Have you worked in a high performance engineering (HiPeE) team, how do you know you are in one and why is it so hard to replicate that? Are there factors that make it possible for HiPeE teams to grow and sustain. This was a topic of discussion at a recent chat with a few folks. I speak from my own experiences having seen HiPeE teams and was lucky enough to be part of it couple of times. It came down to a few dimensions for me.
- Trust & Empowerment. This has to do with the environment the teams operate in. Do you trust the people you hire to do the right thing? Do you empower them to make decisions and be accountable for them? Will you let them do what they think is right without taking consent from a hundred people? I have seen teams paralyzed because of the lack of trust & empowerment. Every turn they take is met with a thud, eventually killing motivation and the will to do anything new.
- Welcome experiments & failures. Welcoming failures means an environment that is not afraid to take risks and try new ideas. With new ideas it is more the case that you will have a few failures before the first success.
- Hiring the right people for who they are vs just their hard tech skills. You cannot “teach” passion & drive. Those come from your inner self. It defines who you are. It drives you to learn, experiment or question the status quo. It is important that you are feeding this inner part of you both at work and outside.
- Build the right teams. Good teams laugh together and share the pains during harder times. You know when your team member is having a tough day at work and you know when to offer help. You can voice your disagreement and expect respectful responses.
- Build small teams. How many software engineers do you really need? I have seen environments with 100s of engineers with nothing getting done and also environments with say 10 engineers and 30 additional people who do not know how to write code but are good at telling engineers how to do that. I rest my case.
Take the first one – Trust & Empowerment. Near to impossible in many large firms. With many silos, each vested to keep itself alive and no alignment with business or development team goals it is impossible to get even mundane things off the ground. Add to that the unwillingness to see failure as a learning guide and you have an environment that drowns itself in fear to even start off or in constant analysis paralysis dreaming up perfect paper solutions that are like a mirage in a desert.
Two occasions where I experienced high performance engineering were both in a product development environment. The firms were not large so there were no established silos to fight. Every dimension I noted above was alive and well there. Even for these type of firms, with growth comes the risk of loosing the HiPeE edge.
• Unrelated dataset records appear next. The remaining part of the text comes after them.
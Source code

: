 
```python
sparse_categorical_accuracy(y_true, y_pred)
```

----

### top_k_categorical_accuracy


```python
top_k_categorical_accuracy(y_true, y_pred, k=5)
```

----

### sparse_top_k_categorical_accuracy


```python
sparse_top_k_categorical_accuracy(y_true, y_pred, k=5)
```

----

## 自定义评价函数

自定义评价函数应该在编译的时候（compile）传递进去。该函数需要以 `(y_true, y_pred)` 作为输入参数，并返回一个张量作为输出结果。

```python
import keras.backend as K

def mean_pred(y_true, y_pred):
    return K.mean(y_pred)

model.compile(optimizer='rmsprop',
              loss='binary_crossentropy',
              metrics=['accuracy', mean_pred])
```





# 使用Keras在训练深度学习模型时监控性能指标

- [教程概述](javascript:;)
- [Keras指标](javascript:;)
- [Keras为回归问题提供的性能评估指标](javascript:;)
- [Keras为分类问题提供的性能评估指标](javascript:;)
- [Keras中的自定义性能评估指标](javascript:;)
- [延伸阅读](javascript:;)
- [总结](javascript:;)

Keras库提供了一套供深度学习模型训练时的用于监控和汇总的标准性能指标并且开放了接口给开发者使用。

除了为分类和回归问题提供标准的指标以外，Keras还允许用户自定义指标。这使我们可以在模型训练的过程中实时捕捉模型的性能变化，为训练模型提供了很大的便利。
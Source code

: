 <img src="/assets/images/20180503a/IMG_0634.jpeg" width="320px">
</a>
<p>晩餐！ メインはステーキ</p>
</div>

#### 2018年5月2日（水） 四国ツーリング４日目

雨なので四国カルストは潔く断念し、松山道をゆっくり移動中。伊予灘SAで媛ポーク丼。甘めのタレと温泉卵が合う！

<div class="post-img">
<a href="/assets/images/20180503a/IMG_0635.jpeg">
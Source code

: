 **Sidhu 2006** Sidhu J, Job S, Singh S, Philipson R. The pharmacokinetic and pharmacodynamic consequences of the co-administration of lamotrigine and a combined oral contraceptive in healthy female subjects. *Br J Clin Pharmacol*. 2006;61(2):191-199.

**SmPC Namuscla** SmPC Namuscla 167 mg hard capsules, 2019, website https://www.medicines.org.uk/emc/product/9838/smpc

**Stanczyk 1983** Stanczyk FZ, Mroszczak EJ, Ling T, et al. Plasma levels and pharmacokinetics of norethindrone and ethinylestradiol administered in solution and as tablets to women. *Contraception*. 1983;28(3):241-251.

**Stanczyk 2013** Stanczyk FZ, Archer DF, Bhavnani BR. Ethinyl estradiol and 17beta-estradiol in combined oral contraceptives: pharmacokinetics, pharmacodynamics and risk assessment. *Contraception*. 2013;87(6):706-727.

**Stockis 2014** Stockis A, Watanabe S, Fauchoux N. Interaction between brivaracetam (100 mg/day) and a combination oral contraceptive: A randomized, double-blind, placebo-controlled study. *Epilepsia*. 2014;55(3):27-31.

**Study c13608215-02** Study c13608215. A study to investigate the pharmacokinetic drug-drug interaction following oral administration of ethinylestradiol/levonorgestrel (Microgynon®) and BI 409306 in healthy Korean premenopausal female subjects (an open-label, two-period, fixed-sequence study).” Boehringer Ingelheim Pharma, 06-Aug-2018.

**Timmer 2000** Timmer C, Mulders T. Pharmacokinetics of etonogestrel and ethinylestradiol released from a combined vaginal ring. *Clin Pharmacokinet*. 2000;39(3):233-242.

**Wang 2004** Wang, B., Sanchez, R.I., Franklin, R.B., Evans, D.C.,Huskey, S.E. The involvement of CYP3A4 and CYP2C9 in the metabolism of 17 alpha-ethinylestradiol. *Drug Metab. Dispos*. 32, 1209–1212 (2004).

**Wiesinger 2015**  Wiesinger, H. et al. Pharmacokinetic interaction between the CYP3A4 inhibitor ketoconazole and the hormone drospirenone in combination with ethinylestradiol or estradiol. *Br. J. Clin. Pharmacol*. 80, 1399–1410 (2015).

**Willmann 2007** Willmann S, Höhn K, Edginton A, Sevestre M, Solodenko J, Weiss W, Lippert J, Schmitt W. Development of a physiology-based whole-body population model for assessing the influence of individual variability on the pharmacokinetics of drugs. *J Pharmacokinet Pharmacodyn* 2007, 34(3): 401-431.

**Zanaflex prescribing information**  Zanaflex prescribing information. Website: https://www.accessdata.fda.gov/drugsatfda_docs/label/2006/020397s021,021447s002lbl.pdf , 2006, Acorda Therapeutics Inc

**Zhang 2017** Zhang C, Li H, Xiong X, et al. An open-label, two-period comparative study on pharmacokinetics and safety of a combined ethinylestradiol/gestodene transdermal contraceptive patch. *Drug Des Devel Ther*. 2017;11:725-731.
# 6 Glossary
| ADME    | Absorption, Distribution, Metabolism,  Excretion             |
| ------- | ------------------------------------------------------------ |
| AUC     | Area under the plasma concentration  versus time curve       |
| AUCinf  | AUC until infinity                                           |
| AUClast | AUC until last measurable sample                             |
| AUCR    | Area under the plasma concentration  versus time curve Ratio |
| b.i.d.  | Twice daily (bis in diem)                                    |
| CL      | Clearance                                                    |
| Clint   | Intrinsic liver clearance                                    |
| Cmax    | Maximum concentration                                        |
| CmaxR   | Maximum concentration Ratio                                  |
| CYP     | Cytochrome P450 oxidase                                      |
Which brings me to my final thought. How do you create HiPeE teams in large firms? First we need leadership at the senior level to acknowledges that we have a problem and stop hiding behind metrics that often don’t reflect the ground reality. Second, create startup style development groups within the firm that is unshackled from the legacy enterprise constraints. Keep them safe and fiercely fight for their independence. Third, expect some failures with this effort (cause most startups fail anyways). The very first success will become infectious. Post that new teams can be stood up in this style and we can begin dismantling silos that have outlived their life. Sounds simple ah? It is not.